The Human League - "You've Lost That Loving Feeling"




While waiting for my psychiatrist to return my call, a friend recommended I call the man who last changed my meds at rehab. I did and he recognized my problem immediately. He put me on a low dose of the antidepressant impramine which I had been switched off when they put me on the Lexapro. We don't know why it took this long to effect me but the point is that less 48 hours later I had two full nights of uninterrupted sleep.



Ever since the ninth my wife and I have been in an extreme funk. It was also Mother's Day on Sunday here in America, and that is a reminder of my mum.Yes, I still miss her. 


The Stone Poneys feat. Linda Ronstadt - "Different Drum"




On the positive side, this was my wife's first Mother's Day since she became pregnant on the 5th of January as well as now being a mother to DJ and Sasha.  

This is probably my favourite women's empowerment song. When my wife had gone back to college I would play this every morning on the drive to her classes. Sunday I put my cellphone with this song playing  on the tray DJ and Sasha used to serve her breakfast in bed. She damn nearly cried.

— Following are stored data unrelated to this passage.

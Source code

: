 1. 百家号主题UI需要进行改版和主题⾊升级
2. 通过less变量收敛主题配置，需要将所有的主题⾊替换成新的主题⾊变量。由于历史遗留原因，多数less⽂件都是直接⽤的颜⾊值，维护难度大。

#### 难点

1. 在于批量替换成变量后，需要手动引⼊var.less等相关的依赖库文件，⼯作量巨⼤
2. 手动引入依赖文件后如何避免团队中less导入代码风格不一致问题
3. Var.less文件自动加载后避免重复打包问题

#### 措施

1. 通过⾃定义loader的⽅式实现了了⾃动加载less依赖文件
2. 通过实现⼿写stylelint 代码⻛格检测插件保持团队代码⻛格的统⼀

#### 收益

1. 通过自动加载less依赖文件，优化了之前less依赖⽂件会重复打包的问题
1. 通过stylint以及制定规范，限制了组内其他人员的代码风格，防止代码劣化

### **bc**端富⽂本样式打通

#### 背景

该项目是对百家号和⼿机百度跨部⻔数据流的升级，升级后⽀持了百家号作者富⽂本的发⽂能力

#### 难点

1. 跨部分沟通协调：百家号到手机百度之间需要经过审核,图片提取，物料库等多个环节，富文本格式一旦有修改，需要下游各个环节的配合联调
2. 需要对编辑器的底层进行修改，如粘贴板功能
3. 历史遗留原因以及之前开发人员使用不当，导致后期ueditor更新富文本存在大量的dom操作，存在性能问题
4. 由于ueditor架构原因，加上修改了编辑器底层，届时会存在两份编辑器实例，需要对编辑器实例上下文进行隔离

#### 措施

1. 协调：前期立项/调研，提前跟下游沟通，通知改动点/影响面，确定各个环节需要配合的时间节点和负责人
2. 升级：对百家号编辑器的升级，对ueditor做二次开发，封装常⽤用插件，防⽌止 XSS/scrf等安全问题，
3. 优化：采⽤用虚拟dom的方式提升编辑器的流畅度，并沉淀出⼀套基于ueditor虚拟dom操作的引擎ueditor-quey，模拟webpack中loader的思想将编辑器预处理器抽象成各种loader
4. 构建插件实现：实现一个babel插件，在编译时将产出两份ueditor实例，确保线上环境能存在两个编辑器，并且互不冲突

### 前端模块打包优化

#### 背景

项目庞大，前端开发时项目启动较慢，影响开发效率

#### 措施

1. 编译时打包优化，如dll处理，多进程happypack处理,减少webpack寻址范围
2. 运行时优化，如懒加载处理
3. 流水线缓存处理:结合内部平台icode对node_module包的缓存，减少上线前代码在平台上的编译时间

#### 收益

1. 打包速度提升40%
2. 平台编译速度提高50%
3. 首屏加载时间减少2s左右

Peter Gabriel & Youssou N'Dour -"Shaking the Tree"




When I turned into this type of introspective and melancholy mood I began to ponder about the possibility of an afterlife. The more I've thought about it lately, the more I find my mind opening to idea there might be something out there I'm not ready to accept. 


Soulsavers-"Presence of God"




Now with Dahy gone, I do hope one day to be reunited with two important people in my life. To see him and my mum both healthy and no longer having to fight their respective illnesses and demons, well that idea brings peace to my heart. I mean dammit no one should ever have to suffer like they did. Would it be the end of the world if they could actually experience what "should have been" instead of their life just ending when they died. Is that too much to ask for?

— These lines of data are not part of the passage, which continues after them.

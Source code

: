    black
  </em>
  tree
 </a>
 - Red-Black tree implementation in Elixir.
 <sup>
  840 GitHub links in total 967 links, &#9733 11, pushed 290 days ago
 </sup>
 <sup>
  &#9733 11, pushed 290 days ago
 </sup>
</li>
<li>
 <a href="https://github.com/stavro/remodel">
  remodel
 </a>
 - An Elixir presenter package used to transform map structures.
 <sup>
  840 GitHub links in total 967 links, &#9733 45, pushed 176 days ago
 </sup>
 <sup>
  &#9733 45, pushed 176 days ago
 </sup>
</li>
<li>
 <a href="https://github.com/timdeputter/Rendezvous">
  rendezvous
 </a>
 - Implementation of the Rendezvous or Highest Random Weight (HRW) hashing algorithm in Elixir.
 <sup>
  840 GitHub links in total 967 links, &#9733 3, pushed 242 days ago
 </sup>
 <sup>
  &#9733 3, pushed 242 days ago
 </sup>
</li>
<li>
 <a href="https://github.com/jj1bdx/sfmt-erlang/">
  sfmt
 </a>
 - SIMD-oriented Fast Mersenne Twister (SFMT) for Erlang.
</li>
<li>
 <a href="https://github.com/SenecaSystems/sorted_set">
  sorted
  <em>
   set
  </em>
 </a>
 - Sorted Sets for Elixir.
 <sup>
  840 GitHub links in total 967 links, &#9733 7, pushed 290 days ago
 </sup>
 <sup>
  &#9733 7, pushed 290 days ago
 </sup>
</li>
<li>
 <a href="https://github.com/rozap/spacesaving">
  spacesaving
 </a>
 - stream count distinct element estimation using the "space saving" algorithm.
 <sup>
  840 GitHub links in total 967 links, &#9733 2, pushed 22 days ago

Joni Mitchell - "Circle Game"



Especially with the loss of Dahy I've begun to wonder about my lack in a belief in a god, much less all the anger I feel toward things like Huntington's Disease. Have I actually been blaming someone who may not even be responsible. Who ever said that a god is to blame for all the evil this world? 


If anyone ever got the bad end of the stick in life, it was Dahy. Yet he still managed to find some peace of mind in his church. So do his children. In fact, just recently Sasha told me she looks forward to going to church because its where she feels closest to her father. I find that bizarre just based on her age. Seven year old's can't grasp the ideas around most of the rituals and god talk yet, so I think there is something else going on. I do know that she thinks that's the one place her dad always found his centre (as she calls it "his calm").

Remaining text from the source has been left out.